**TASK ITEM**
In this exercise, retype exactly and only the lines from the top of the entries below through the line that holds "- **Activity Tracking**: Record", omitting pictures.

(Dataset items)
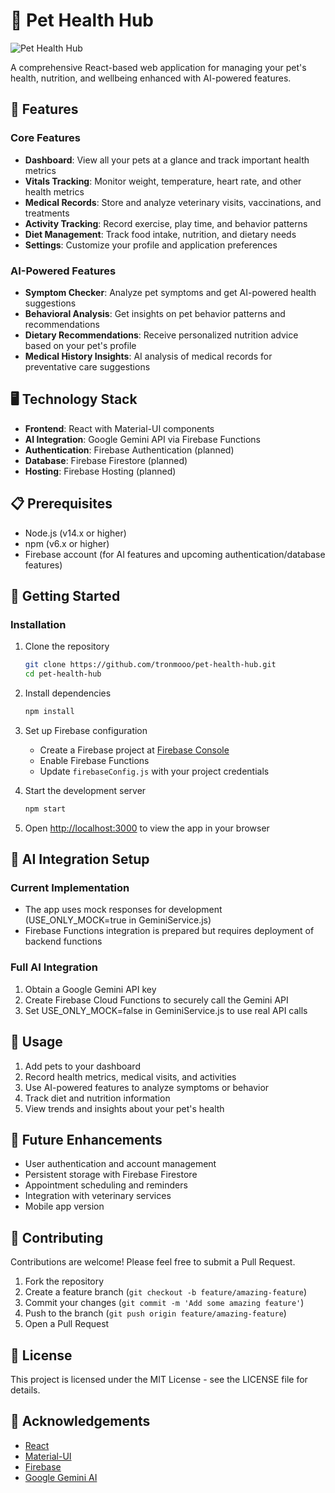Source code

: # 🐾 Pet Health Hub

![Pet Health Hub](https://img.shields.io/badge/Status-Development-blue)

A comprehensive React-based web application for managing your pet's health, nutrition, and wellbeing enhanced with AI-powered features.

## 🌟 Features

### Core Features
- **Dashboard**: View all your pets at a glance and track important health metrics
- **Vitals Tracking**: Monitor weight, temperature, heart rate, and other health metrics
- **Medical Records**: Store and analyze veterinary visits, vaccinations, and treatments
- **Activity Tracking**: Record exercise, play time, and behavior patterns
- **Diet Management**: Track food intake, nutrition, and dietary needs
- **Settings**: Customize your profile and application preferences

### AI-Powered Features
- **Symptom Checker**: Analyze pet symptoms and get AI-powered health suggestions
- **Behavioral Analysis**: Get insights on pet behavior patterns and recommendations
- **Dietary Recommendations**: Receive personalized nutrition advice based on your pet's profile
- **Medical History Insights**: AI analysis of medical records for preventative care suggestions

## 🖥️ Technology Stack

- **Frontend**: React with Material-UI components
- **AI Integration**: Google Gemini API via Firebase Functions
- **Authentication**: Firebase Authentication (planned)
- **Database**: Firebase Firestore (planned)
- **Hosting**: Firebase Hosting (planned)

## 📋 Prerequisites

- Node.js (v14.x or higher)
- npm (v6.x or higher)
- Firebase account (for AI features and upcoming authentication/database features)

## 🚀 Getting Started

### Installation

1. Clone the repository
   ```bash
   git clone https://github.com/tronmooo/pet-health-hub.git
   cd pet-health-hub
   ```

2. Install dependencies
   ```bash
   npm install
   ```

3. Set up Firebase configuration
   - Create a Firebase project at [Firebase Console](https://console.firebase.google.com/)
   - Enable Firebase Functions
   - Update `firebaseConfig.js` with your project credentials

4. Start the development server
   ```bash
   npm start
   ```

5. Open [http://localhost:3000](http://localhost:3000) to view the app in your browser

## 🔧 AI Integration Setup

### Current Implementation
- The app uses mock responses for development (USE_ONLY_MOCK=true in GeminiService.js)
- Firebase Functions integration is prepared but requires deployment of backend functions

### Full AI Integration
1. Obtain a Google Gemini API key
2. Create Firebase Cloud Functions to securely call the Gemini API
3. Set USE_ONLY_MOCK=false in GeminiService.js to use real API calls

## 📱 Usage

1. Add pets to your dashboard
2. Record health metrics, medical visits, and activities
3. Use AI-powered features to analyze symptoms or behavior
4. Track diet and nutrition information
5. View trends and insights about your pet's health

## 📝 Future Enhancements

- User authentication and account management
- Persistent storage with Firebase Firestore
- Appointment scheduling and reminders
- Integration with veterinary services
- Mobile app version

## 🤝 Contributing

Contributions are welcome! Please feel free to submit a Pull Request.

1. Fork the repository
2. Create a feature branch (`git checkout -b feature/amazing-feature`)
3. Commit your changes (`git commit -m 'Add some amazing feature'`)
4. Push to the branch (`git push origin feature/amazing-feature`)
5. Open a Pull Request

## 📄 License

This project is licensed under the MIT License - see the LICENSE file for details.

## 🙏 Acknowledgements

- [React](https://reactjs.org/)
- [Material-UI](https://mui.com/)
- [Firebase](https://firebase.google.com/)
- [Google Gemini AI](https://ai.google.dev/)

**REPLY TO THE EXERCISE**
Source code

: # 🐾 Pet Health Hub

![Pet Health Hub](https://img.shields.io/badge/Status-Development-blue)

A comprehensive React-based web application for managing your pet's health, nutrition, and wellbeing enhanced with AI-powered features.

## 🌟 Features

### Core Features
- **Dashboard**: View all your pets at a glance and track important health metrics
- **Vitals Tracking**: Monitor weight, temperature, heart rate, and other health metrics
- **Medical Records**: Store and analyze veterinary visits, vaccinations, and treatments
- **Activity Tracking**: Record exercise, play time, and behavior patterns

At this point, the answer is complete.